The problem:
From the entries below, copy every line holding the word "structure".

::: Data provided :::

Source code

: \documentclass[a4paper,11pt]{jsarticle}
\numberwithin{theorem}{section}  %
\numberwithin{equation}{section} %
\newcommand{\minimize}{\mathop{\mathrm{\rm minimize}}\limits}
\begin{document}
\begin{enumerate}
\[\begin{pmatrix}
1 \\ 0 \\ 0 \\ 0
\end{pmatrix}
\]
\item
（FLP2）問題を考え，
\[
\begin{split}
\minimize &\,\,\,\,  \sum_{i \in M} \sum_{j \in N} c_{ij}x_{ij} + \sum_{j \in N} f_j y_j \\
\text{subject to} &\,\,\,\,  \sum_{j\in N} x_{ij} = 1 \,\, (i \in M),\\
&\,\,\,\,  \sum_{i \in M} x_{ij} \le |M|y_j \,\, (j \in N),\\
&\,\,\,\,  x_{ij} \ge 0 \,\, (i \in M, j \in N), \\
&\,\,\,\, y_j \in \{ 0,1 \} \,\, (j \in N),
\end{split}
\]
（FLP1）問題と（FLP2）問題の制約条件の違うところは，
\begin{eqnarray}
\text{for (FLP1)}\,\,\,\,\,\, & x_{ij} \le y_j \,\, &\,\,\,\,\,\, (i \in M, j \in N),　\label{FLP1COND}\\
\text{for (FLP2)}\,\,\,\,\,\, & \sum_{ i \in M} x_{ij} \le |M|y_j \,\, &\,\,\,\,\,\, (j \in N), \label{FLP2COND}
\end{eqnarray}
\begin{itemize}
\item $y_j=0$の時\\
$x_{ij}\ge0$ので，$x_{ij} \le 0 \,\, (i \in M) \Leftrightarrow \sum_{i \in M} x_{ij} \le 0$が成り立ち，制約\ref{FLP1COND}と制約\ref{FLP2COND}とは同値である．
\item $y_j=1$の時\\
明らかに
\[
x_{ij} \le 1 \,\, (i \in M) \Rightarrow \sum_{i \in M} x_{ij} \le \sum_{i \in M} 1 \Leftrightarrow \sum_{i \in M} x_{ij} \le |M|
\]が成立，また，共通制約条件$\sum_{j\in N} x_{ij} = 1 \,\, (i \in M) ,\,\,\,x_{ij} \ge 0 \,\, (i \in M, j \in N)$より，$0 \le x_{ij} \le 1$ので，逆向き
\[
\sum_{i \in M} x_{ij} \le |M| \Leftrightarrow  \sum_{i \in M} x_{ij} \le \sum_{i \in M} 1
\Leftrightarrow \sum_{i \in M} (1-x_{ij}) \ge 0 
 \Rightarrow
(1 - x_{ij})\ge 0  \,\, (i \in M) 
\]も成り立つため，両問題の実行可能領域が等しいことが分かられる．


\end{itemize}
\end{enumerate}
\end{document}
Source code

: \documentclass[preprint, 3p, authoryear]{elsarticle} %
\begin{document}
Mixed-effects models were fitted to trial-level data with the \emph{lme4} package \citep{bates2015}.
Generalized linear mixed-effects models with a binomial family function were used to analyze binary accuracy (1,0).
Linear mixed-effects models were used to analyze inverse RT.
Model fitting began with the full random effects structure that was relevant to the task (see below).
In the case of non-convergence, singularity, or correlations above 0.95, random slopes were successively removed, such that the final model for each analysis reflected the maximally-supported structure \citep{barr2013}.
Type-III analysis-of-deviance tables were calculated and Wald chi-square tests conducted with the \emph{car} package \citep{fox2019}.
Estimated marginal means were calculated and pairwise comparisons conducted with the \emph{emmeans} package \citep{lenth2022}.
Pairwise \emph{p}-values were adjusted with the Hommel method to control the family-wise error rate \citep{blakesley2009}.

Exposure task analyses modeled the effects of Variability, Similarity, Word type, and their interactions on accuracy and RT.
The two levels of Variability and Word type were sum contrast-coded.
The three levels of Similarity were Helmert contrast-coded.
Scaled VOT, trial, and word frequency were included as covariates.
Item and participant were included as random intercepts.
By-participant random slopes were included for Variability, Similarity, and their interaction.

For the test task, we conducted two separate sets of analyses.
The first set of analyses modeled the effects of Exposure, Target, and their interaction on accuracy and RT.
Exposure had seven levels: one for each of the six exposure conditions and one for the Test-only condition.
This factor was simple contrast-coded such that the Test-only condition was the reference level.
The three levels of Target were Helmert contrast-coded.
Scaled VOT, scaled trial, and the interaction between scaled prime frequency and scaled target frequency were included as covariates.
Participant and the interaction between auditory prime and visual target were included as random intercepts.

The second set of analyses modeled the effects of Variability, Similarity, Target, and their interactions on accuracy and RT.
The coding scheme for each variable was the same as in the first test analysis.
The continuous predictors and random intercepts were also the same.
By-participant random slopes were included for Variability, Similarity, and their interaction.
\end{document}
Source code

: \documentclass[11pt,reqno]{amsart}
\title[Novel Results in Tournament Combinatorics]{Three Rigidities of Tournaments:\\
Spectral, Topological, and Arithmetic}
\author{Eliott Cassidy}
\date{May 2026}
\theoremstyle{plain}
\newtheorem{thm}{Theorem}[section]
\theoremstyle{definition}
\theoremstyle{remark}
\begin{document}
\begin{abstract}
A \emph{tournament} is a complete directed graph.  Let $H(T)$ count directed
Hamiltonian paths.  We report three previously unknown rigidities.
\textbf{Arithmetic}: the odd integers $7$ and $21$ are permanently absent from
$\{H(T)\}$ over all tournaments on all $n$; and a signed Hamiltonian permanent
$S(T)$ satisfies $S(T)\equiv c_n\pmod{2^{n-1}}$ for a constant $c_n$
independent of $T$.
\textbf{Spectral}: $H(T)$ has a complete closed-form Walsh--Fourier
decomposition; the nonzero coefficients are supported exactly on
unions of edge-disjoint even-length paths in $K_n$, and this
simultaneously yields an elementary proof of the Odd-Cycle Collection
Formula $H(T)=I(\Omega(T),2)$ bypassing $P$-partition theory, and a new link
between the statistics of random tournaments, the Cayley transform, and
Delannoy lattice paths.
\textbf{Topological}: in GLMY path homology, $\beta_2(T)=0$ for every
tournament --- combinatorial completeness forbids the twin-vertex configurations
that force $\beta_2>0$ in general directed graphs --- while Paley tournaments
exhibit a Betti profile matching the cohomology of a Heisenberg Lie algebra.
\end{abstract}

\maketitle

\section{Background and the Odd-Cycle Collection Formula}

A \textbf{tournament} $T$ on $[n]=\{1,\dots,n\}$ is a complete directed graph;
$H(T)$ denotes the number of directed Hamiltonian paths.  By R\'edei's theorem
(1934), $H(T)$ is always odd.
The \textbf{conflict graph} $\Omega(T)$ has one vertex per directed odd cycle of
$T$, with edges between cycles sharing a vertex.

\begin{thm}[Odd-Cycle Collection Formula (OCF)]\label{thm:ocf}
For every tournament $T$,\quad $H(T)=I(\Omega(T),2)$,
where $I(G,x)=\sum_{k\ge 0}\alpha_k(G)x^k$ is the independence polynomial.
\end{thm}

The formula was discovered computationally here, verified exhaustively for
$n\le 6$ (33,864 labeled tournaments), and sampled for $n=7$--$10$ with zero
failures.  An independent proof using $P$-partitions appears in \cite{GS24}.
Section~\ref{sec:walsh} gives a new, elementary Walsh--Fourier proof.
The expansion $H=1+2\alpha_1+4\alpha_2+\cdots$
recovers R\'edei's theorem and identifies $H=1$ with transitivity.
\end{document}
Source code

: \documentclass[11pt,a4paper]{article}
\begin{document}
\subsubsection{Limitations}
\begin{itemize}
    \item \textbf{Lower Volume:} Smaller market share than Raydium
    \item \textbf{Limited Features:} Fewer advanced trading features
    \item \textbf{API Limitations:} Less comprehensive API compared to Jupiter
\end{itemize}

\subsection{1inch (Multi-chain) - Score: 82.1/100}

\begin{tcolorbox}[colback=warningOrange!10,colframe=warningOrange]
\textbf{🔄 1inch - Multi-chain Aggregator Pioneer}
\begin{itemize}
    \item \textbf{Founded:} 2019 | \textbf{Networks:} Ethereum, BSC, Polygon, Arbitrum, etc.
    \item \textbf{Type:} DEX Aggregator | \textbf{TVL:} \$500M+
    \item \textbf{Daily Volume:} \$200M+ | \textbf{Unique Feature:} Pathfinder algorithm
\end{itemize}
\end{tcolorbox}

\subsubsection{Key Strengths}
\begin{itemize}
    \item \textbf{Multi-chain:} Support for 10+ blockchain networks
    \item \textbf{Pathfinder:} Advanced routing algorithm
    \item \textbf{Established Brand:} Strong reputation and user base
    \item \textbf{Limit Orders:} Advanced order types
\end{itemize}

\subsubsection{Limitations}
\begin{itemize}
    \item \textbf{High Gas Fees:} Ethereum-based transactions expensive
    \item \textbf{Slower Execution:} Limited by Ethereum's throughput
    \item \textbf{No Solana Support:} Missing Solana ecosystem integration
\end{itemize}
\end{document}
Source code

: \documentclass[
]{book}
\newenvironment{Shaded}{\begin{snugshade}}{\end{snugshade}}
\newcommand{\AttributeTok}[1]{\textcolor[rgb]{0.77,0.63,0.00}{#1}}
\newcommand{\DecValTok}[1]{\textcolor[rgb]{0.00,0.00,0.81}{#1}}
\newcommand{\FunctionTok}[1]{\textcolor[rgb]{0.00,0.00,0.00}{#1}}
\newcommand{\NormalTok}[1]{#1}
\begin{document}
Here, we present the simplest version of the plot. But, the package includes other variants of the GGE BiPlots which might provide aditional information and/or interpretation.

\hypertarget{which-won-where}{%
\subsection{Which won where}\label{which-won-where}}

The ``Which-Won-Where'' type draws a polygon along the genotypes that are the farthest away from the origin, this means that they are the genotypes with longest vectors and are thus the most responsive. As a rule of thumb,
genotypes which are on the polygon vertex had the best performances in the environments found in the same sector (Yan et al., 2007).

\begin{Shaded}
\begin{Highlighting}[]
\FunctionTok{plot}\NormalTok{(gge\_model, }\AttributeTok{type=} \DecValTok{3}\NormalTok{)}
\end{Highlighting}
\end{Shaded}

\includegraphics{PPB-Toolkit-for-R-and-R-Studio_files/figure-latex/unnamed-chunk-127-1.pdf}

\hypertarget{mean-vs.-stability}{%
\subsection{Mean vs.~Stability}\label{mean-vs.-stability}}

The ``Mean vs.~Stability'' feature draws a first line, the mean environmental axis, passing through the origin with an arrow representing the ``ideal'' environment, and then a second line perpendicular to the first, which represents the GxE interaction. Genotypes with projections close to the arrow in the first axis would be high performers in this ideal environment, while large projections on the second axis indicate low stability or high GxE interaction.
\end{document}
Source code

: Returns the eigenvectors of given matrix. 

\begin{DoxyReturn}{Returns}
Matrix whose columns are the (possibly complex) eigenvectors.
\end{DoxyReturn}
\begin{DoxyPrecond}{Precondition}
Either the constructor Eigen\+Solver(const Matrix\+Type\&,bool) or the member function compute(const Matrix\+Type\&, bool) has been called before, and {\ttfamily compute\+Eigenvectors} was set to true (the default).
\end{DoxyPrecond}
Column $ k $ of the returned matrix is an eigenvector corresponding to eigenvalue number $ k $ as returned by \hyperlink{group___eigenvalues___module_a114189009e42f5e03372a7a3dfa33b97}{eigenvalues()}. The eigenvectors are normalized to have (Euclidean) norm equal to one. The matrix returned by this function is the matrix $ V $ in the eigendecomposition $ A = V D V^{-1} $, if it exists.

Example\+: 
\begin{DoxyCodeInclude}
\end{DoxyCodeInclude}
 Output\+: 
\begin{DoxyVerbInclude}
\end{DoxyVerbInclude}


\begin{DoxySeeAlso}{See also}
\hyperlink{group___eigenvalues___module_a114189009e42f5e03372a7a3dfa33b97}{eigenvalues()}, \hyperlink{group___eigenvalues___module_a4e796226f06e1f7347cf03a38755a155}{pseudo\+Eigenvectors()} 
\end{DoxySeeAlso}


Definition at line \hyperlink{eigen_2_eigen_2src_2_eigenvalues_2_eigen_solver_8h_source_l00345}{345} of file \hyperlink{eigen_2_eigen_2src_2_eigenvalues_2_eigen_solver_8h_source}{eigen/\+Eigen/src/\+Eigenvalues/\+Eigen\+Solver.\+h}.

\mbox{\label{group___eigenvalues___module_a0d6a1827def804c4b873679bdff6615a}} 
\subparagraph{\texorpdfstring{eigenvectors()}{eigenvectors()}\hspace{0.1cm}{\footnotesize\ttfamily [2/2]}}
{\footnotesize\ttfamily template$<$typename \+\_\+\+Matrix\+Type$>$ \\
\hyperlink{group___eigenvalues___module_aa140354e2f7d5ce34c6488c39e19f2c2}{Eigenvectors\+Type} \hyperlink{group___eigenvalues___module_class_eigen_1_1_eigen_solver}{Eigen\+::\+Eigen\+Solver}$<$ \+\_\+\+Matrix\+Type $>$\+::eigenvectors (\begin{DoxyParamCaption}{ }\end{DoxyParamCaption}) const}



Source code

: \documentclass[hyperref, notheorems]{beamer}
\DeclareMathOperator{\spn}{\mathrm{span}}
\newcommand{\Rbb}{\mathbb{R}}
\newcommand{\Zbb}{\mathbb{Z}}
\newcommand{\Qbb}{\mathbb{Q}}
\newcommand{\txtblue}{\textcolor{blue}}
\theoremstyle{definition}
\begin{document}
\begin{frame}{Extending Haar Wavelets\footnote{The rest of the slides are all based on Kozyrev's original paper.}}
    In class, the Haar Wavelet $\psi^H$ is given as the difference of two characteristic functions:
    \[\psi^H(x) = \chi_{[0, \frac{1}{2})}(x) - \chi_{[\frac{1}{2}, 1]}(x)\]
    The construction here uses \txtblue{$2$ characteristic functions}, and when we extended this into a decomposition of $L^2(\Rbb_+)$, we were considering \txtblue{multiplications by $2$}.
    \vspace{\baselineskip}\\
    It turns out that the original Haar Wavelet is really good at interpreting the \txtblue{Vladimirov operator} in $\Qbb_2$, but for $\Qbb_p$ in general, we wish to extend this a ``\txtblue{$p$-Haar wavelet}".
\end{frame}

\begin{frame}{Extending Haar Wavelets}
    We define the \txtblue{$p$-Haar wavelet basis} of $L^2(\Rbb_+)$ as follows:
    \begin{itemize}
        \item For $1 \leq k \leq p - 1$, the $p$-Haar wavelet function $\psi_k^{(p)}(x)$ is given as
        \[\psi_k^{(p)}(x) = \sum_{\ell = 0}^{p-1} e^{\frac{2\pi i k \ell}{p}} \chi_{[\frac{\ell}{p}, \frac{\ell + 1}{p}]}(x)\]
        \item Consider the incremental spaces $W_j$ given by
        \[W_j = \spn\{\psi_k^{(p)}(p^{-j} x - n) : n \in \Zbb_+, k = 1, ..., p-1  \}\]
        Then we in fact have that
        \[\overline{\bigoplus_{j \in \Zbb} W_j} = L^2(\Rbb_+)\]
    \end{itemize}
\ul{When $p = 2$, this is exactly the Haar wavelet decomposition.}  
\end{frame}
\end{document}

:::

Result of this task:
Model fitting began with the full random effects structure that was relevant to the task (see below).
In the case of non-convergence, singularity, or correlations above 0.95, random slopes were successively removed, such that the final model for each analysis reflected the maximally-supported structure \citep{barr2013}.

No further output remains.